En effet, le groupe de Bristol est déjà fort de trois disques qui ont solidement forgé un style désormais reconnu et facilement reconnaissable : un post-metal noirci, teinté de hardcore, qui s’attaque à de nombreux sujets sociaux et sociétaux comme les droits des animaux, le racisme ou la misogynie. Mais SVALBARD c’est aussi Serena Cherry, une chanteuse et guitariste talentueuse, un parangon élevé au rang d’icône dans ce petit milieu, devenue en quelques années l’une des parolières et une des voix les plus passionnées et les plus passionnantes du metal actuel.
Et ce nouvel album, « The Weight Of The Mask », marque une nouvelle étape dans la vie artistique de SVALBARD, et de sa chanteuse puisqu’elle y ouvre complètement son coeur en abordant sa profonde dépression et l’isolement qui en découle, ce masque qu’elle porte chaque jour pour ne pas sombrer définitivement. Concomitant à ce dévoilement, le groupe continue de développer ses sonorités « typiques » ancrées dans la fureur et la férocité du post-hardcore mais avec des lignes mélodiques ( notamment à la guitare ) pleines d’émotions, pleines d’espoir, parfois presque chatoyantes, comme pour apporter un peu de lumière et contrebalancer la détresse de textes à vif.
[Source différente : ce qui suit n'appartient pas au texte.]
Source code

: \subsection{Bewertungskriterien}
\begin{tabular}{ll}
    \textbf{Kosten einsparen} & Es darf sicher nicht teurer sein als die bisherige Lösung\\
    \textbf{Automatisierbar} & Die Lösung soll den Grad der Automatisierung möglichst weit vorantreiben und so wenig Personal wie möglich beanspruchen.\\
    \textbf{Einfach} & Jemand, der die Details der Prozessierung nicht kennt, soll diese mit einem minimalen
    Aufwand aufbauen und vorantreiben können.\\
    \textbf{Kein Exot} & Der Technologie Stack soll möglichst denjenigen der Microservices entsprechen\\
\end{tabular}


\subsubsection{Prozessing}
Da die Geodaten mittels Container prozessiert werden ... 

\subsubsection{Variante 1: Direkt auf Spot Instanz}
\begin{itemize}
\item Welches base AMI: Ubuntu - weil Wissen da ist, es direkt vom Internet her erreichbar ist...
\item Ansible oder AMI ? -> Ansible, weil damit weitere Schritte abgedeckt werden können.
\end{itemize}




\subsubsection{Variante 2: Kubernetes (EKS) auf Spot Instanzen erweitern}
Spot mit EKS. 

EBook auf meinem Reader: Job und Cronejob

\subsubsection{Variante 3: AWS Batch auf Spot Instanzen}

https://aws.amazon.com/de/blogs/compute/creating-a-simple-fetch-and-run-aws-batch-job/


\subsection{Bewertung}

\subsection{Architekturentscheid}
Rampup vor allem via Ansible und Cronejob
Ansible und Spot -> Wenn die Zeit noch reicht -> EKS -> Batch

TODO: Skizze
Une profondeur émotionnelle qui devient maintenant palpable dans les nuances et les contrastes des morceaux. La douleur de Serena y semble incommensurable, peu importe le remède, rien ne semble fonctionner, elle ne fait que lutter, et lutter encore pour rester à flot face à une marée noire implacable. Ces flux et reflux viennent donc tempérer les « abysses » avec des morceaux comme « November » ou encore « How To Swim Down » puisant davantage dans les influences post-rock, tirant ainsi sur une corde plus sensible. Mais c’est bien l’urgence et la viscéralité implacable des « Faking It », « Lights Out » et « Be My Tomb » qui forment selon mois les moments les plus forts de l’album.
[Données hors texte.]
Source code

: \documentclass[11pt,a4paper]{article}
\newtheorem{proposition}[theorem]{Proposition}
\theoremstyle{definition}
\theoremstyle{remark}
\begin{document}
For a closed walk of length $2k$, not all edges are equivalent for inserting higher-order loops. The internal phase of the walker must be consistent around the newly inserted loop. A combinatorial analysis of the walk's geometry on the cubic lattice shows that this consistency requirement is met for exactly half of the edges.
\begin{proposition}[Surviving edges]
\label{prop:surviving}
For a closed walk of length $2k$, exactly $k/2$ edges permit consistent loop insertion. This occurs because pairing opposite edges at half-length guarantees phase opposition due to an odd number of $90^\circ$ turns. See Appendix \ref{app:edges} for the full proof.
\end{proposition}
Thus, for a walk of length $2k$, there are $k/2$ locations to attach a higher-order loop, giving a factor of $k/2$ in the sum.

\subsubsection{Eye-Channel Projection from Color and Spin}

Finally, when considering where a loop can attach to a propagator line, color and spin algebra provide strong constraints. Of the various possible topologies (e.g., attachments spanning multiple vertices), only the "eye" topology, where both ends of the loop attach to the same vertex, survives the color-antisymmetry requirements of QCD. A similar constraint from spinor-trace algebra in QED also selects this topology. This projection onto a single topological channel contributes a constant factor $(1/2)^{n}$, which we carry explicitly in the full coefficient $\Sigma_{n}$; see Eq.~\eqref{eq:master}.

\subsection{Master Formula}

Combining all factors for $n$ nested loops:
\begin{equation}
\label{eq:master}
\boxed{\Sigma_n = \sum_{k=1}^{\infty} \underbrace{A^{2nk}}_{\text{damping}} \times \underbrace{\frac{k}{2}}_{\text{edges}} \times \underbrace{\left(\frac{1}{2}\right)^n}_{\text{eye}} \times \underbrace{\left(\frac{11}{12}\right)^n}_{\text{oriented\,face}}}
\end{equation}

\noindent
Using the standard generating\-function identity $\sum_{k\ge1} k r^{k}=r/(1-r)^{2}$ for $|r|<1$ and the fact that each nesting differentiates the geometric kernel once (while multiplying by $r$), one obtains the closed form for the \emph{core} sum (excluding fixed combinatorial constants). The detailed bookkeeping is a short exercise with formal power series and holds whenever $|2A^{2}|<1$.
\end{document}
Car les morceaux, certes de qualité, ne surprendront pas l’auditeur éclairé : ils sont une suite logique de ce que produit le groupe depuis ses débuts. La réelle plue-value de « The Weight Of The Mask » réside vraiment dans ses paroles sans ambiguïté, dans leur conception directe, dans la manière dont elles nous racontent à quel point la vie peut être insupportable pour quelqu’un qui souffre, pour une personne qui se bat avec ou contre une maladie mentale. Comme beaucoup de groupes qui traitent de tels thèmes, le but de SVALBARD est donc ici d’inspirer, de donner l’envie d’écouter l’autre ou les autres, de donner la force de continuer à se battre et à affronter ces problèmes et ces troubles d’ordre psychologique. La portée en devient donc presque plus importante que l’oeuvre… Mais cela n’est en rien un défaut puisque le groupe semble parfaitement l’assumer.
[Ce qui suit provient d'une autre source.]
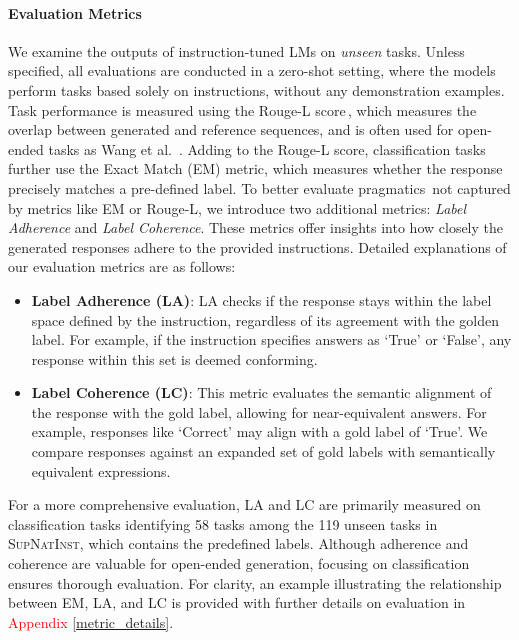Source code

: \paragraph{Evaluation Metrics} We examine the outputs of instruction-tuned LMs on \textit{unseen} tasks. Unless specified, all evaluations are conducted in a zero-shot setting, where the models perform tasks based solely on instructions, without any demonstration examples. Task performance is measured using the Rouge-L score\,\citep{rouge}, which measures the overlap between generated and reference sequences, and is often used for open-ended tasks as Wang et al. \,\citep{sni_dataset}. Adding to the Rouge-L score, classification tasks further use the Exact Match (EM) metric, which measures whether the response precisely matches a pre-defined label. 
To better evaluate pragmatics\,\citep{pragmatics} not captured by metrics like EM or Rouge-L, we introduce two additional metrics: \textit{Label Adherence} and \textit{Label Coherence}. These metrics offer insights into how closely the generated responses adhere to the provided instructions. Detailed explanations of our evaluation metrics are as follows:
%
\begin{itemize}[left=10pt]
    \item \textbf{Label Adherence (LA)}: LA checks if the response stays within the label space defined by the instruction, regardless of its agreement with the golden label. For example, if the instruction specifies answers as `True' or `False', any response within this set is deemed conforming.
    \item \textbf{Label Coherence (LC)}: This metric evaluates the semantic alignment of the response with the gold label, allowing for near-equivalent answers. For example, responses like `Correct' may align with a gold label of `True'. We compare responses against an expanded set of gold labels with semantically equivalent expressions.
\end{itemize}

For a more comprehensive evaluation, LA and LC are primarily measured on classification tasks identifying 58 tasks among the 119 unseen tasks in \textsc{SupNatInst}, which contains the predefined labels. Although adherence and coherence are valuable for open-ended generation, focusing on classification ensures thorough evaluation. For clarity, an example illustrating the relationship between EM, LA, and LC is provided with further details on evaluation in \textcolor{red}{Appendix} \ref{metric_details}.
En bref, je dirais que « The Weight Of The Mask » est un album cohérent et déterminé, un exercice d’extrêmes qui n’offre pas de réponse, mais qui constitue un monument important de la carrière de SVALBARD, notamment pour sa chanteuse et principale compositrice qui témoigne ici de ses expériences les plus intimes. Mais je note aussi qu’il montre un groupe continuant de grandir et d’évoluer en mettant chaque once de lui-même dans sa musique, n’hésitant pas à se montrer extrêmement vulnérable tout en faisant preuve d’une grande maturité dans sa composition. C’est plutôt louable.